AtDork Advanced Features Guide¶

This document covers three powerful features that make AtDork a professional OSINT tool: Post‑Processing Hooks, Cache System, and Database & History.

1. Post‑Processing Hooks¶

Introduction¶

Post‑processing hooks allow you to run external commands on every URL discovered by AtDork. This is useful for automating vulnerability scanning, header grabbing, screenshotting, or any other action you want to perform on the results without manual effort.

Functions¶

Flag	Description	Default
`--exec "command {}"`	Execute a command for every result URL. `{}` is replaced with the URL.
`--exec-on-vuln "command {}"`	Execute only on URLs flagged as vulnerable (requires `--filter-vuln`).
`--exec-parallel N`	Number of parallel processes.	1
`--exec-timeout N`	Timeout per command in seconds.	30

Usage Examples¶

# Check HTTP headers of every discovered URL
atdork -q "inurl:admin" -r 10 --exec "curl -sI {} | grep Server"

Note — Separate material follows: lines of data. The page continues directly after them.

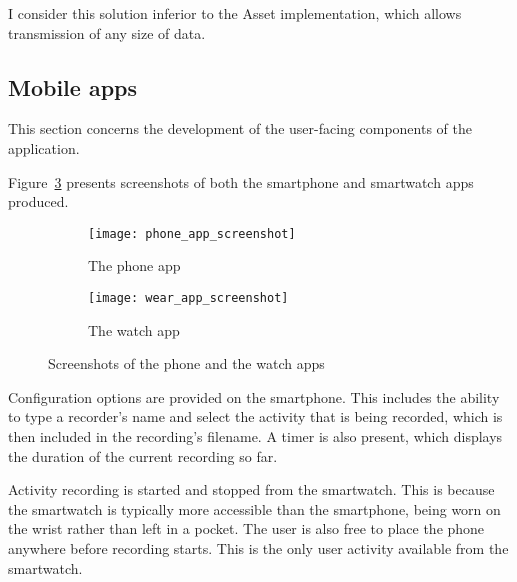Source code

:       I consider this solution inferior to the Asset implementation, which allows transmission of any size of data.
    \subsection{Mobile apps}
      This section concerns the development of the user-facing components of the application. 
      
      Figure~\ref{fig:app_screenshots} presents screenshots of both the smartphone and smartwatch apps produced.

      \begin{figure}[!th]
        \centering
        \begin{subfigure}[b]{0.3\textwidth}
                \texttt{[image: phone\_app\_screenshot]}
                \caption{The phone app}
                \label{fig:phone_app_screenshot}
        \end{subfigure}
        \qquad
        \begin{subfigure}[b]{0.3\textwidth}
                \texttt{[image: wear\_app\_screenshot]}
                \caption{The watch app}
                \label{fig:wear_app_screenshot}
        \end{subfigure}
        \caption{Screenshots of the phone and the watch apps}
        \label{fig:app_screenshots}
      \end{figure}
      
      Configuration options are provided on the smartphone. This includes the ability to type a recorder's name and select the activity that is being recorded, which is then included in the recording's filename. A timer is also present, which displays the duration of the current recording so far.
      
      Activity recording is started and stopped from the smartwatch. This is because the smartwatch is typically more accessible than the smartphone, being worn on the wrist rather than left in a pocket. The user is also free to place the phone anywhere before recording starts. This is the only user activity available from the smartwatch.
      
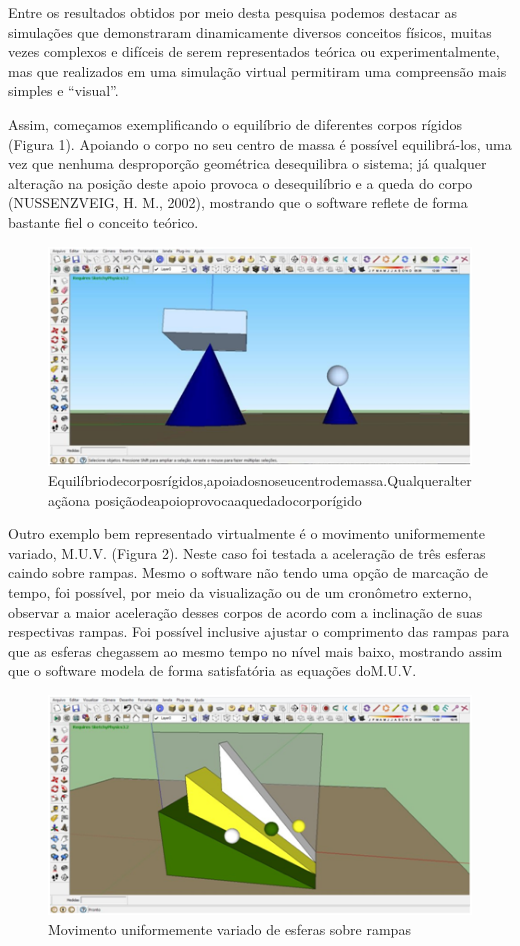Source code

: \documentclass[article,12pt,onesidea,4paper,english,brazil]{abntex2}
\begin{document}
Entre os resultados obtidos por meio desta pesquisa podemos destacar as simulações que demonstraram dinamicamente diversos conceitos físicos, muitas vezes complexos e difíceis de serem representados teórica ou experimentalmente, mas que realizados em uma simulação virtual permitiram uma compreensão mais simples e “visual”. 

Assim, começamos exemplificando o equilíbrio de diferentes corpos rígidos (Figura 1). Apoiando o corpo no seu centro de massa é possível equilibrá-los, uma vez que nenhuma desproporção geométrica desequilibra o sistema; já qualquer alteração na posição deste apoio provoca o desequilíbrio e a queda do corpo (NUSSENZVEIG, H. M., 2002), mostrando que o software reflete de forma bastante fiel o conceito teórico.
\begin{figure}[h]
	\centering
	\includegraphics[width=0.7\linewidth]{pip-pg70-01}
	\caption{Equilíbriodecorposrígidos,apoiadosnoseucentrodemassa.Qualqueralteraçãona posiçãodeapoioprovocaaquedadocorporígido}
	\label{fig:pip-pg70-01}
\end{figure}

Outro exemplo bem representado virtualmente é o movimento uniformemente variado, M.U.V. (Figura 2). Neste caso foi testada a aceleração de três esferas caindo sobre rampas. Mesmo o software não tendo uma opção de marcação de tempo, foi possível, por meio da visualização ou de um cronômetro externo, observar a maior aceleração desses corpos de acordo com a inclinação de suas respectivas rampas. Foi possível inclusive ajustar o comprimento das rampas para que as esferas chegassem ao mesmo tempo no nível mais baixo, mostrando assim que o software modela de forma satisfatória as equações doM.U.V.
\begin{figure}[h]
	\centering
	\includegraphics[width=0.5\linewidth]{pip-pg70-02}
	\caption{Movimento uniformemente variado de esferas sobre rampas}
	\label{fig:pip-pg70-02}
\end{figure}
\end{document}
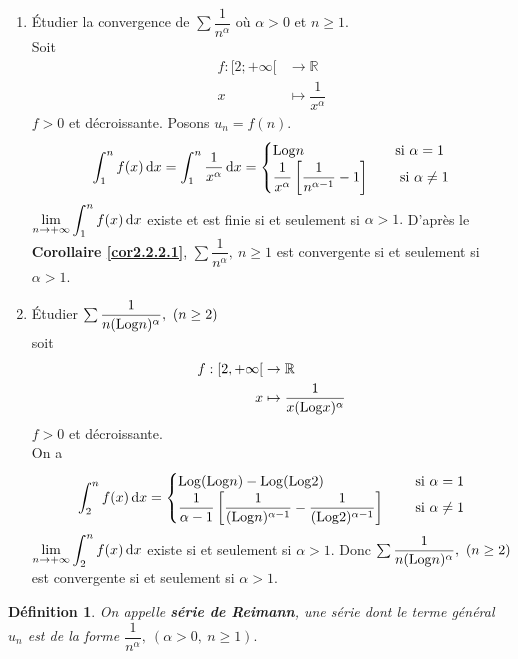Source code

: \documentclass[11pt, a4paper]{book}
\newtheorem{defi}{D\'efinition}[section]
\begin{document}
\begin{enumerate}
\item \'Etudier la convergence de $\sum \dfrac{1}{n^\alpha}$ o\`u $\alpha >0$ et $n\geq1$.\\ Soit \begin{align*} f:[2;+\infty[&\rightarrow \mathbb{R}\\  x&\mapsto \dfrac{1}{x^\alpha} \end{align*} $f>0$ et d\'ecroissante. 
Posons $u_n=f(n)$. $$ \int_1^n f(x)\,\mathrm{d} x=\int_1^n \dfrac{1}{x^\alpha}\,\mathrm{d} x= \begin{cases} \mathrm{Log} n &\quad \text{si} ~\alpha=1\\ \dfrac{1}{x^\alpha}\left[\dfrac{1}{n^{\alpha-1}}-1\right] &\quad\text{ si}~ \alpha \neq 1 \end{cases}$$ 
${\displaystyle \lim_{n\rightarrow+\infty} \int_1^n f(x)\,\mathrm{d} x }$ existe et est finie si et seulement si $\alpha >1.$ D'apr\`es le \textbf{Corollaire \ref{cor2.2.2.1}}, $\sum \dfrac{1}{n^\alpha},~ n\geq1$ est convergente si et seulement si $\alpha>1.$
\item \'Etudier $\sum \dfrac{1}{n (\mathrm{Log} n)^\alpha},~(n\geq 2)$\\
soit \begin{align*} f:[2,+\infty[& \rightarrow \mathbb{R}\\ x&\mapsto \dfrac{1}{x(\mathrm{Log} x)^\alpha}\end{align*} $f>0$ et d\'ecroissante. \\ On a $$ \int_2^n f(x)\,\mathrm{d} x= \begin{cases} \mathrm{Log}(\mathrm{Log} n)-\mathrm{Log}(\mathrm{Log}2)~&\quad \text{si} ~\alpha=1\\ \dfrac{1}{\alpha -1}\left[\dfrac{1}{(\mathrm{Log} n)^{\alpha -1}}-\dfrac{1}{(\mathrm{Log} 2)^{\alpha -1}}\right]~&\quad \text{si}~ \alpha\neq 1\end{cases}$$  ${\displaystyle  \lim_{n\rightarrow+\infty}\int_2^n f(x)\,\mathrm{d} x} $ existe si et seulement si $\alpha>1$. Donc $\sum \dfrac{1}{n (\mathrm{Log} n)^\alpha},~(n\geq 2)$ est convergente si et seulement si $\alpha >1.$
\end{enumerate}
\begin{defi} On appelle \textbf{s\'erie de Reimann}, une s\'erie dont le terme g\'en\'eral $u_n$ est de la forme $\dfrac{1}{n^\alpha},~(\alpha>0,~n\geq 1).$ \end{defi}
\end{document}
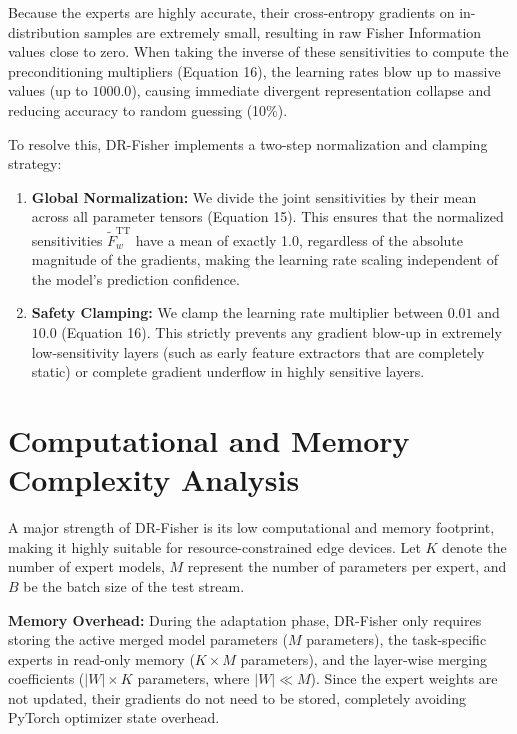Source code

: \documentclass{article}
\theoremstyle{plain}
\theoremstyle{definition}
\theoremstyle{remark}
\begin{document}
Because the experts are highly accurate, their cross-entropy gradients on in-distribution samples are extremely small, resulting in raw Fisher Information values close to zero. When taking the inverse of these sensitivities to compute the preconditioning multipliers (Equation 16), the learning rates blow up to massive values (up to $1000.0$), causing immediate divergent representation collapse and reducing accuracy to random guessing (10\%).

To resolve this, DR-Fisher implements a two-step normalization and clamping strategy:
\begin{enumerate}
    \item \textbf{Global Normalization:} We divide the joint sensitivities by their mean across all parameter tensors (Equation 15). This ensures that the normalized sensitivities $\tilde{F}_w^{\text{TT}}$ have a mean of exactly 1.0, regardless of the absolute magnitude of the gradients, making the learning rate scaling independent of the model's prediction confidence.
    \item \textbf{Safety Clamping:} We clamp the learning rate multiplier between $0.01$ and $10.0$ (Equation 16). This strictly prevents any gradient blow-up in extremely low-sensitivity layers (such as early feature extractors that are completely static) or complete gradient underflow in highly sensitive layers.
\end{enumerate}

\section{Computational and Memory Complexity Analysis}
\label{appendix:complexity}
A major strength of DR-Fisher is its low computational and memory footprint, making it highly suitable for resource-constrained edge devices. Let $K$ denote the number of expert models, $M$ represent the number of parameters per expert, and $B$ be the batch size of the test stream.

\textbf{Memory Overhead:} During the adaptation phase, DR-Fisher only requires storing the active merged model parameters ($M$ parameters), the task-specific experts in read-only memory ($K \times M$ parameters), and the layer-wise merging coefficients ($|W| \times K$ parameters, where $|W| \ll M$). Since the expert weights are not updated, their gradients do not need to be stored, completely avoiding PyTorch optimizer state overhead.
\end{document}
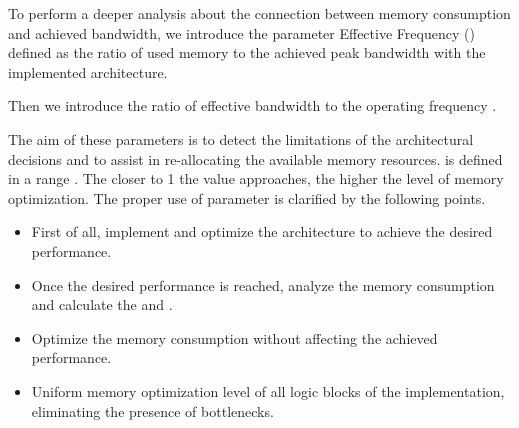 To perform a deeper analysis about the connection between memory
consumption and achieved bandwidth, we introduce the parameter
Effective Frequency () defined as the ratio of used memory to
the achieved peak bandwidth with the implemented architecture.





Then we introduce the ratio  of effective bandwidth to the
operating frequency .




The aim of these parameters is to detect the limitations of the
architectural decisions and to assist in re-allocating the available
memory resources.
 is defined in a range .
The closer to 1 the value approaches, the higher the level of memory
optimization.
The proper use of parameter  is clarified by the following points.

\begin{itemize}
\item First of all, implement and optimize the architecture to achieve
the desired performance.
\item Once the desired performance is reached, analyze the memory
consumption and calculate the  and .
\item Optimize the memory consumption without affecting the achieved
performance.
\item Uniform memory optimization level of all logic blocks of the
implementation, eliminating the presence of bottlenecks.
\end{itemize}


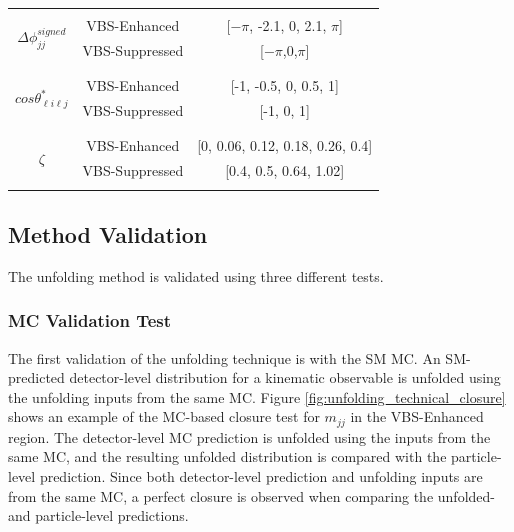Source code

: \begin{table}[!htbp]
\begin{center}
\begin{tabular}{ | c | c | c | }
    & &\\
    \hline
    \multirow{4}{*}{ $\Delta \phi_{jj}^{signed}$ } &  &  \\
    & VBS-Enhanced & [$-\pi$, -2.1, 0, 2.1, $\pi$] \\
    & VBS-Suppressed & [$-\pi$,0,$\pi$] \\
    & & \\
    \hline
    \multirow{4}{*}{ $cos \theta_{\ell i\ell j}^{\ast}$ } &  &  \\
    & VBS-Enhanced & [-1, -0.5, 0, 0.5, 1] \\
    & VBS-Suppressed & [-1, 0, 1]\\
    & & \\
    \hline
    \multirow{4}{*}{ $\zeta$ } &  &  \\
    & VBS-Enhanced &[0, 0.06, 0.12, 0.18, 0.26, 0.4] \\
    & VBS-Suppressed & [0.4, 0.5, 0.64, 1.02]\\
    & &\\
    \hline
    \end{tabular}
    \end{center}
\end{table}

\subsection{Method Validation}
\label{subsec:UnfoldingValidation}
The unfolding method is validated using three different tests.

\subsubsection{MC Validation Test}
\label{subsubsec:MCClosure}

The first validation of the unfolding technique is with the SM MC. An SM-predicted detector-level distribution for a kinematic observable is unfolded using the unfolding inputs from the same MC. Figure \ref{fig:unfolding_technical_closure} shows an example of the MC-based closure test for $m_{jj}$ in the VBS-Enhanced region. The detector-level MC prediction is unfolded using the inputs from the same MC, and the resulting unfolded distribution is compared with the particle-level prediction. Since both detector-level prediction and unfolding inputs are from the same MC, a perfect closure is observed when comparing the unfolded- and particle-level predictions.


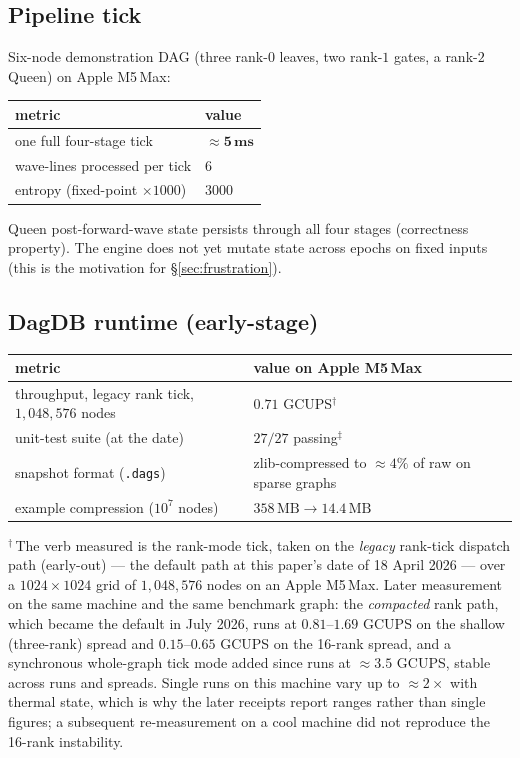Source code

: \documentclass[11pt]{article}
\begin{document}
\subsection*{Pipeline tick}

Six-node demonstration DAG (three rank-$0$ leaves, two rank-$1$
gates, a rank-$2$ Queen) on Apple M5\,Max:

\begin{center}
\begin{tabular}{ll}
\toprule
metric & value \\
\midrule
one full four-stage tick & $\approx\mathbf{5\,\text{ms}}$ \\
wave-lines processed per tick & $6$ \\
entropy (fixed-point $\times 1000$) & $3000$ \\
\bottomrule
\end{tabular}
\end{center}

Queen post-forward-wave state persists through all four stages
(correctness property). The engine does not yet mutate state across
epochs on fixed inputs (this is the motivation for
\S\ref{sec:frustration}).

\subsection*{DagDB runtime (early-stage)}

\begin{center}
\begin{tabular}{ll}
\toprule
metric & value on Apple M5\,Max \\
\midrule
throughput, legacy rank tick, $1{,}048{,}576$ nodes & $\mathbf{0.71}$ GCUPS$^{\dagger}$ \\
unit-test suite (at the date) & $27/27$ passing$^{\ddagger}$ \\
snapshot format (\texttt{.dags}) & zlib-compressed to $\approx 4\%$ of raw on sparse graphs \\
example compression ($10^7$ nodes) & $358\,\text{MB} \to 14.4\,\text{MB}$ \\
\bottomrule
\end{tabular}
\end{center}

\noindent$^{\dagger}$\,The verb measured is the rank-mode tick, taken
on the \emph{legacy} rank-tick dispatch path (early-out) --- the
default path at this paper's date of 18 April 2026 --- over a
$1024\times1024$ grid of $1{,}048{,}576$ nodes on an Apple M5\,Max.
Later measurement on the same machine and the same benchmark graph:
the \emph{compacted} rank path, which became the default in July 2026,
runs at $0.81$--$1.69$ GCUPS on the shallow (three-rank) spread and
$0.15$--$0.65$ GCUPS on the 16-rank spread, and a synchronous
whole-graph tick mode added since runs at $\approx 3.5$ GCUPS, stable
across runs and spreads. Single runs on this machine vary up to
$\approx 2\times$ with thermal state, which is why the later receipts
report ranges rather than single figures; a subsequent re-measurement
on a cool machine did not reproduce the 16-rank instability.
\end{document}
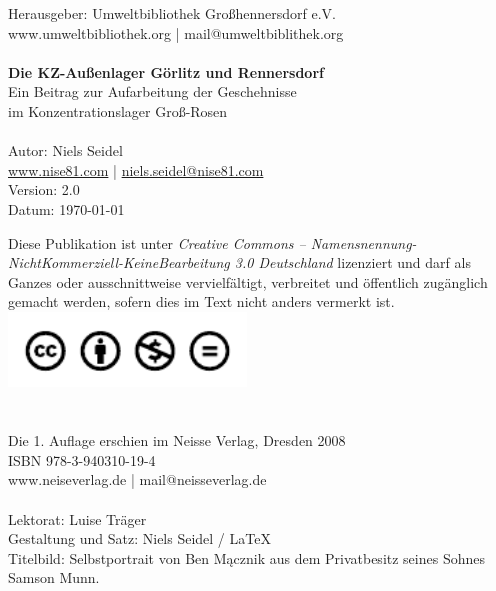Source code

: \documentclass[a4paper,12pt,ngerman,
]{nisebook}
\begin{document}
\small{
Herausgeber: Umweltbibliothek Großhennersdorf e.V.\\
www.umweltbibliothek.org | mail@umweltbiblithek.org
\\ \\
\textbf{Die KZ-Außenlager Görlitz und Rennersdorf}\\
Ein Beitrag zur Aufarbeitung der Geschehnisse\\ im Konzentrationslager Groß-Rosen
\\ \\
Autor: Niels Seidel\\
\href{http://www.nise81.com}{www.nise81.com} | \href{mailto:niels.seidel@nise81.com}{niels.seidel@nise81.com}\\
Version: 2.0\\
Datum: \today\\

\vspace{2.5cm}


Diese Publikation ist unter \emph{Creative Commons -- Namensnennung-NichtKommerziell-KeineBearbeitung 3.0 Deutschland} lizenziert und darf als Ganzes oder ausschnittweise vervielfältigt, verbreitet und öffentlich zugänglich gemacht werden, sofern dies im Text nicht anders vermerkt ist.\newline\vspace{10pt}
\includegraphics[height=20mm]{images/logo_cc.pdf}
\\ \\ \\


Die 1. Auflage erschien im Neisse Verlag, Dresden 2008\\
ISBN 978-3-940310-19-4\\
www.neiseverlag.de | mail@neisseverlag.de\\ \\

Lektorat: Luise Träger\\
Gestaltung und Satz: Niels Seidel / \LaTeX\\
Titelbild: Selbstportrait von Ben Mącznik aus dem Privatbesitz seines Sohnes Samson Munn.\\ \\


}
\normalsize
\newpage
\pagestyle{plain}
\setcounter{page}{5}
\tableofcontents
\newpage
\end{document}
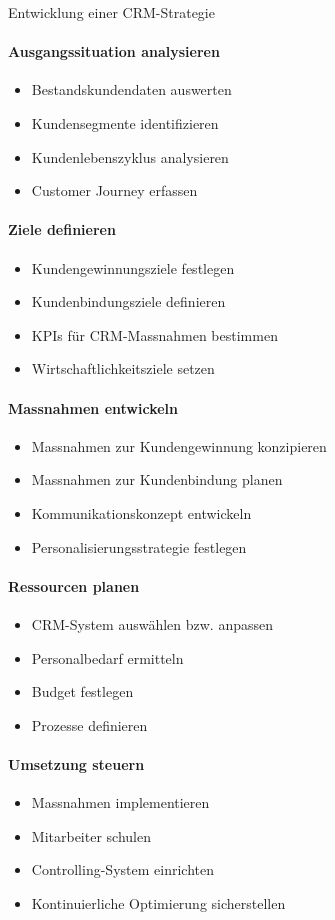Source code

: \begin{KR}{Entwicklung einer CRM-Strategie}\\
\paragraph{Ausgangssituation analysieren}
\begin{itemize}
    \item Bestandskundendaten auswerten
    \item Kundensegmente identifizieren
    \item Kundenlebenszyklus analysieren
    \item Customer Journey erfassen
\end{itemize}

\paragraph{Ziele definieren}
\begin{itemize}
    \item Kundengewinnungsziele festlegen
    \item Kundenbindungsziele definieren
    \item KPIs für CRM-Massnahmen bestimmen
    \item Wirtschaftlichkeitsziele setzen
\end{itemize}

\paragraph{Massnahmen entwickeln}
\begin{itemize}
    \item Massnahmen zur Kundengewinnung konzipieren
    \item Massnahmen zur Kundenbindung planen
    \item Kommunikationskonzept entwickeln
    \item Personalisierungsstrategie festlegen
\end{itemize}

\paragraph{Ressourcen planen}
\begin{itemize}
    \item CRM-System auswählen bzw. anpassen
    \item Personalbedarf ermitteln
    \item Budget festlegen
    \item Prozesse definieren
\end{itemize}

\paragraph{Umsetzung steuern}
\begin{itemize}
    \item Massnahmen implementieren
    \item Mitarbeiter schulen
    \item Controlling-System einrichten
    \item Kontinuierliche Optimierung sicherstellen
\end{itemize}
\end{KR}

# Run WPScan only on WordPress-related results
atdork -q "inurl:wp-content" -r 30 --filter-vuln wordpress \
  --exec-on-vuln "wpscan --url {} --enumerate p" --exec-parallel 3 --exec-timeout 60

# Save all URLs to a file for later use
atdork -q "site:example.com" -r 50 --exec "echo {} >> urls.txt"

How It Works¶

After all results are collected and filtered, AtDork extracts the URL (href) from each result.
If --exec-on-vuln is used, only URLs that pass the vulnerability filter are selected.
The command template is filled by replacing {} with the (shell‑escaped) URL.
Commands are executed using Python’s subprocess.run() in a thread pool (if --exec-parallel > 1).
Stdout, stderr, return code, and any error are captured and logged.
A short summary (success/failed/timeout) is printed after all commands finish.

2. Cache System¶

Introduction¶

The cache system stores search results locally in a SQLite database. This prevents redundant requests to search engines, reduces bandwidth, and allows offline access to previously fetched results.

Functions¶

Flag	Description	Default
`--cache`	Enable caching. Every search result is saved and served from cache when possible.
`--cache-only`	Only use cached results; never contact search engines.
`--cache-ttl N`	Time‑to‑live in hours. Cached entries older than this are ignored.	24
`--clear-cache`	Delete all cached entries before starting the session.
`--cache-db PATH`	Specify a custom cache database file.	`atdork_cache.db`

Usage Examples¶

# Cache all search results for 48 hours
atdork -q "site:gov filetype:pdf" -r 20 --cache --cache-ttl 48

# Use only cached data (offline mode)
atdork -q "site:gov filetype:pdf" -r 20 --cache-only

# Clear old cache and start fresh
atdork --clear-cache

# Use a custom cache location
atdork -q "test" --cache --cache-db /path/to/my_cache.db

How It Works¶

A SearchCache object is created when any cache flag is used.
A SQLite table api_cache is created (if not exists) with columns for query, engine, parameters (JSON), results (JSON), timestamps, and hit count.
On cache write: after a successful search, the query, engine, normalized parameters, and the result list are stored with an expiration timestamp.
On cache read: before a search, the cache is checked for an exact match (query + engine + params) that hasn’t expired. If found, the cached results are returned immediately.
--cache-only skips the network call entirely and returns empty if no cache hit.
--clear-cache deletes all rows from the table.
Expired entries are automatically cleaned up on initialization.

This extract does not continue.